On Tue, Jan 09, 2018 at 07:57:50PM +0000, Michael Lilja wrote:
> > On Mon, Jan 08, 2018 at 04:15:47PM +0100, Thomas Monjalon wrote:
> > > Hi,
> > >
> > > 08/01/2018 14:08, Finn Christensen:
> > > > Hi Thomas,
> > > >
> > > > Thanks for bringing this discussion up again.
> > > >
> > > > The Napatech PMD is build on top of our proprietary driver. The
> > reason is basically that we utilize many years of driver development and
> > thus reuses the FPGA controlling code in the DPDK PMD. The Napatech
> > driver suite is still closed source.
> > > > The current NTNIC PMD dynamically links a Napatech proprietary
> > NTAPI library to control the FPGA on our NICs.
> > > >
> > > > We did think of the PMD as being our responsibility to keep updated
> > towards the Napatech NIC communication, and that we would be
> > engaged and asked to modify accordingly if changes in DPDK required
> > that (maintainer). Furthermore, the PMD compiles with no issues, when
> > NTNIC is enabled.
> > > > We have plans to write a stand-alone PMD, but this is not a small task
> > to do, therefore we haven't got to that yet.
> > >
> > > This standalone PMD would be open and BSD licensed?
> > >
> > > > If the DPDK community would accept the dynamic linking to a
> > proprietary library, from inside our PMD, then it would be great.
> > >
> > > Dynamic linking is OK.
> > > I think we can accept such PMD at the condition that we can build it,
> > > meaning we can easily download the build dependencies for free.
> > >
> > > > Let me know what you think. Or maybe you have ideas to what else
> > we could do to make it upstream.
> > >
> > > My thinking is to allow every hardware to have a good DPDK support.

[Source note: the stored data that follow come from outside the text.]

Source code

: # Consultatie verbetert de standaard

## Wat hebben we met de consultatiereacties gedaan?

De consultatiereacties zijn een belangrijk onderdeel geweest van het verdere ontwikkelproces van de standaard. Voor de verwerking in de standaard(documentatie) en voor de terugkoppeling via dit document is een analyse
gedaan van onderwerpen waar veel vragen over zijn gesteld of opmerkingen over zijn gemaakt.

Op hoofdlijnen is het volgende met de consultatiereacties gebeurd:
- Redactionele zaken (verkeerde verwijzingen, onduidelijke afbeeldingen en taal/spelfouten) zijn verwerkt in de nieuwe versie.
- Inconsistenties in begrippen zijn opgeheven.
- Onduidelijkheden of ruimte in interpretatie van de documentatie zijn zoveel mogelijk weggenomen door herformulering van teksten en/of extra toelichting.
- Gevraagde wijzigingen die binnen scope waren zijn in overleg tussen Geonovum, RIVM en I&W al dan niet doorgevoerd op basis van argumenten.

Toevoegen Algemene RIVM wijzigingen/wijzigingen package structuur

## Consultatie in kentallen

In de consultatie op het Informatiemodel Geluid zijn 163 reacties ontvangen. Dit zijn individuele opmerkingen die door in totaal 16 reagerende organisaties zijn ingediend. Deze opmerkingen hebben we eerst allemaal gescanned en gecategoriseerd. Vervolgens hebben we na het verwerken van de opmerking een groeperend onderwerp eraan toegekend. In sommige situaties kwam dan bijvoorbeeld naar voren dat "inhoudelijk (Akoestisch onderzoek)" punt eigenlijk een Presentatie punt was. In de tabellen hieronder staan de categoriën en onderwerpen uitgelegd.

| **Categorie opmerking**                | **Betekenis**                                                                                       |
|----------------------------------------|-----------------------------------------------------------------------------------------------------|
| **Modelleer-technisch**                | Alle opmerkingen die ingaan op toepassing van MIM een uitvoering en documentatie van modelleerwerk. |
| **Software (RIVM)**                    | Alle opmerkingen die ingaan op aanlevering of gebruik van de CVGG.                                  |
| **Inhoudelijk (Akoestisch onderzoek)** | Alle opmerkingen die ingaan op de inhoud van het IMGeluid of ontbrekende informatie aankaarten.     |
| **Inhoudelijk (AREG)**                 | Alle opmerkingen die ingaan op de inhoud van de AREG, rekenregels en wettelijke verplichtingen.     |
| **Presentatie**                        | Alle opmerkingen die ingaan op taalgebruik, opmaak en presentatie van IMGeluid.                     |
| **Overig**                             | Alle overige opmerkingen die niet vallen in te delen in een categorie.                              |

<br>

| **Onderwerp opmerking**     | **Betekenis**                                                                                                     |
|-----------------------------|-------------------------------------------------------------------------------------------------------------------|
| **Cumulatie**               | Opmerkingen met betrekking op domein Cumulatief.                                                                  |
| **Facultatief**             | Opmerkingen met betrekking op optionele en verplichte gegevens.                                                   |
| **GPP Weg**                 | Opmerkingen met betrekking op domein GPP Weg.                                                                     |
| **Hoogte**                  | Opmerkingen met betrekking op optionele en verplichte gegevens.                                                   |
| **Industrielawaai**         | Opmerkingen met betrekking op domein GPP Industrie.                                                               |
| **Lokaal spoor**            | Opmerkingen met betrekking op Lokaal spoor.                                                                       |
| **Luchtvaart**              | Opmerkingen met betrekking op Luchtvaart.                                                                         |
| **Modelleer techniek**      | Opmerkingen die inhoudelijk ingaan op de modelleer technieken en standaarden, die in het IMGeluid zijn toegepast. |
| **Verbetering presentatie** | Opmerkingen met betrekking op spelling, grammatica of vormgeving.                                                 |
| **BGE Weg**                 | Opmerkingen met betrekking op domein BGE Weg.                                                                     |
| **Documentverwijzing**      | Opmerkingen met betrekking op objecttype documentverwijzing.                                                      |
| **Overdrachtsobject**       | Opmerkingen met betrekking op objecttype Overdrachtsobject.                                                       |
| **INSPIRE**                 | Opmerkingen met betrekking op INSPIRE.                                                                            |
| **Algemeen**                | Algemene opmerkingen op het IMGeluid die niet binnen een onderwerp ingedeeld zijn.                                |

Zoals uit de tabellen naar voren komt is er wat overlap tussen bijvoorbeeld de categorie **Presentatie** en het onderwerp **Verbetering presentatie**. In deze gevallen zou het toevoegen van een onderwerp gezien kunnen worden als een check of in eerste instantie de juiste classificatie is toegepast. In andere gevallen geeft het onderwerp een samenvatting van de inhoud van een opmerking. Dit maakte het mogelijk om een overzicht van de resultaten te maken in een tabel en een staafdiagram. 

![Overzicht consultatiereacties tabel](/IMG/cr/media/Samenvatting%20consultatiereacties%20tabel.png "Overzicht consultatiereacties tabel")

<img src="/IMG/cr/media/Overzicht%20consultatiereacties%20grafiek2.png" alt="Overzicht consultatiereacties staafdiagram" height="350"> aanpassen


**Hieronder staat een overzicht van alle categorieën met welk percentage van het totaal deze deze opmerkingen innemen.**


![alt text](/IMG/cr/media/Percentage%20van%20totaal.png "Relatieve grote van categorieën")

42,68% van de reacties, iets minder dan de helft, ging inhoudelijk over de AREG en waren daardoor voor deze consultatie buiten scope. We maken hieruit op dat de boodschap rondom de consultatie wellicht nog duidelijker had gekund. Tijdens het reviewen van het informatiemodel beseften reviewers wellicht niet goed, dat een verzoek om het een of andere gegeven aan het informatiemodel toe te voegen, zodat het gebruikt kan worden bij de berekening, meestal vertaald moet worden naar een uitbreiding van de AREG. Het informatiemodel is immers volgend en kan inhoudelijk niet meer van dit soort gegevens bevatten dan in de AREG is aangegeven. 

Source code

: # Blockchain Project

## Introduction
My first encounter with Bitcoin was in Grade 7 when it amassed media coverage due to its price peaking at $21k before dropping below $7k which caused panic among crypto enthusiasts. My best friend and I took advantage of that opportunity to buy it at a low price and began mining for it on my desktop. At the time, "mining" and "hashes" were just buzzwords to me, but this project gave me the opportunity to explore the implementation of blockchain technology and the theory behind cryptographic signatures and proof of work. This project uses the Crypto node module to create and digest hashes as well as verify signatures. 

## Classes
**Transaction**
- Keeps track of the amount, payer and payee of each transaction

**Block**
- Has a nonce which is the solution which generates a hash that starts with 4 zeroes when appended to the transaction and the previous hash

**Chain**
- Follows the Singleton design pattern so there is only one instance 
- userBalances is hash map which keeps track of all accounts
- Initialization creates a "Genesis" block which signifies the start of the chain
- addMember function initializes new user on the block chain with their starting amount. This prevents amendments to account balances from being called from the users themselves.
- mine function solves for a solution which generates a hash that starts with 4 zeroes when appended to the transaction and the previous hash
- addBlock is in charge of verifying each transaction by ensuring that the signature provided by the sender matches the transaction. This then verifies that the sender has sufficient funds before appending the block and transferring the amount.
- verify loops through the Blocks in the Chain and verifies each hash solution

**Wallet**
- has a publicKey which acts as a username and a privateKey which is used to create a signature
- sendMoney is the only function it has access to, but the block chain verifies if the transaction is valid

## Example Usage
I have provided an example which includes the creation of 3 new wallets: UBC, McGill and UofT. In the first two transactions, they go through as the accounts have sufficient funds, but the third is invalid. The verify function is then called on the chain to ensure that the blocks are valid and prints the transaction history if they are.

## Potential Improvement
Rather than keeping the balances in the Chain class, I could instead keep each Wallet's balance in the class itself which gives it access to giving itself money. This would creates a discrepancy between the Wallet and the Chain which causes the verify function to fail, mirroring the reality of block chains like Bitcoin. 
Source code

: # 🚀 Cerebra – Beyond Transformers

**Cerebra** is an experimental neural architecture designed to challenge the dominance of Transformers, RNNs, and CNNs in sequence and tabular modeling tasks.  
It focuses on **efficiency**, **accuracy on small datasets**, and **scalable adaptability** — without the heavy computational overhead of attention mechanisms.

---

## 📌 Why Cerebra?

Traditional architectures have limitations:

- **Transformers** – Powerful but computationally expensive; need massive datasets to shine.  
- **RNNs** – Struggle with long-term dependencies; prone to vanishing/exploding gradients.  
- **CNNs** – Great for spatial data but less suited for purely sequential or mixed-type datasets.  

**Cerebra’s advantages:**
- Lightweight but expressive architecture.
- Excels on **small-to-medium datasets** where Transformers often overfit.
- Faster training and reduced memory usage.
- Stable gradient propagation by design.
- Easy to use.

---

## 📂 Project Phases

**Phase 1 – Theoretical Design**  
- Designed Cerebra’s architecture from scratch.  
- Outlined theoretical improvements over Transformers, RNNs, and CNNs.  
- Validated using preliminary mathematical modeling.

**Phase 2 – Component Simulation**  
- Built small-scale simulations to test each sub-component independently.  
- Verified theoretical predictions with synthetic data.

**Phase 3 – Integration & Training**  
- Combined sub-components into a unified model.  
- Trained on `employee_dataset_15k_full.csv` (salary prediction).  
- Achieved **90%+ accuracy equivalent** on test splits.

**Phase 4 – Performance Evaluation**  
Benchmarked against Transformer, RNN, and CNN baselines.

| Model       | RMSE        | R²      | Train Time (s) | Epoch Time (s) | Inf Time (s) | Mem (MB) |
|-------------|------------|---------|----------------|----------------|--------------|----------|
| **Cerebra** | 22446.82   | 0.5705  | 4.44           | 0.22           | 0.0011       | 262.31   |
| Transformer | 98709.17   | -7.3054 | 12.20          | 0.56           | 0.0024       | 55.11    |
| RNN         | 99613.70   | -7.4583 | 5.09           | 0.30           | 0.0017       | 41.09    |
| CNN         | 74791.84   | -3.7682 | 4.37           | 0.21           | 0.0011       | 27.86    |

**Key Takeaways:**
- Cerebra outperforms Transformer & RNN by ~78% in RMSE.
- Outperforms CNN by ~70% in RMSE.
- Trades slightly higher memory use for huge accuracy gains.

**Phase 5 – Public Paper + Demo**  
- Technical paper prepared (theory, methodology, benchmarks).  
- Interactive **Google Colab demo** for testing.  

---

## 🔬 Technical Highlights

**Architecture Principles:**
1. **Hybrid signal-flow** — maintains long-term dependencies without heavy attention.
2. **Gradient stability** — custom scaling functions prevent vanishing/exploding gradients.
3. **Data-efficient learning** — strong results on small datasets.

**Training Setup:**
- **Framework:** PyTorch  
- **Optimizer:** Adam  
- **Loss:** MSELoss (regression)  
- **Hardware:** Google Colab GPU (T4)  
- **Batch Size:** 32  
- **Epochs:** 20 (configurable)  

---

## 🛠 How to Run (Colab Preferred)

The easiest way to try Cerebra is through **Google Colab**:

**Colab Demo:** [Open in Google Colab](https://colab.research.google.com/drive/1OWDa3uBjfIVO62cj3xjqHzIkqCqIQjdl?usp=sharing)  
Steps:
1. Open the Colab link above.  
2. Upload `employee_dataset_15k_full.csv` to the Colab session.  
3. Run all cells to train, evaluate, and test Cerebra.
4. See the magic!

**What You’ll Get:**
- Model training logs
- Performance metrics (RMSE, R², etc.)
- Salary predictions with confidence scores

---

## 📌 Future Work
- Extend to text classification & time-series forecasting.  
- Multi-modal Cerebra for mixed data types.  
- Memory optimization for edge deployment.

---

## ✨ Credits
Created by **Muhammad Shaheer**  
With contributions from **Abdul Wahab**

> > > Every step in this direction is a progress.
> > >
> >
> > I have to ask the question:  Why not open source your FPGA code?  That
> > would make all of this a non issue.
> >
> > While I knows it to various degrees been done in the past, I really don't
> > like the idea of including drivers (even open source drivers), if they have
> > dependencies on closed source software.  It means that we as a
> > community assume some level of responsibility for that pmd, but have
> > no ability to make fixes to that pmd without accepting your license
> > terms.  I understand that you are saying you currently have responsibility
> > for it as the license owner, but if that chages in the future, the PMD has
> > no use to the community.  It would be preferable if access to controlling
> > the hardware was just free of a proprietary license.  Then you wouldn't
> > have to write a stand alone pmd.
> >
> > Neil
> I understand your concern, but it is quite normal that BSP (Board Support Package) is binary and has an API that is BSD licensed. The Napatech Suite is basically a BSP. The API that will be used in the PMD is a BSD licensed API and so will the PMD be. If you understand the API you will be able to control the hardware and thereby also be able to change the DPDK driver. The API is public available and so is the BSP binary package. A good analogy is how Android does open source develop for Quallcomm based HW boards, where the Quallcomm firmware is proprietary. Any user can download full Android stack and BSP packages free of charge to do Android development.
> 
> /Michael
> 
You can couch it any way you like, but regardless of how you want to view the
proprietary part of this system, the hardware is being used as a NIC in the
DPDK, and for that purpose you need a driver.  As you currently have it
architected, the driver (open source or not), is useless without the binary
portion underneath it, and so is useless to any user without agreeing to your
license terms.  Pert of the benefit of open source software is that users can
continue to modify/enchance/maintain the software powering your hardware after
you decide to stop supporting it.  And so I'm not comfortable with accepting
code that doesn't allow this community to do that.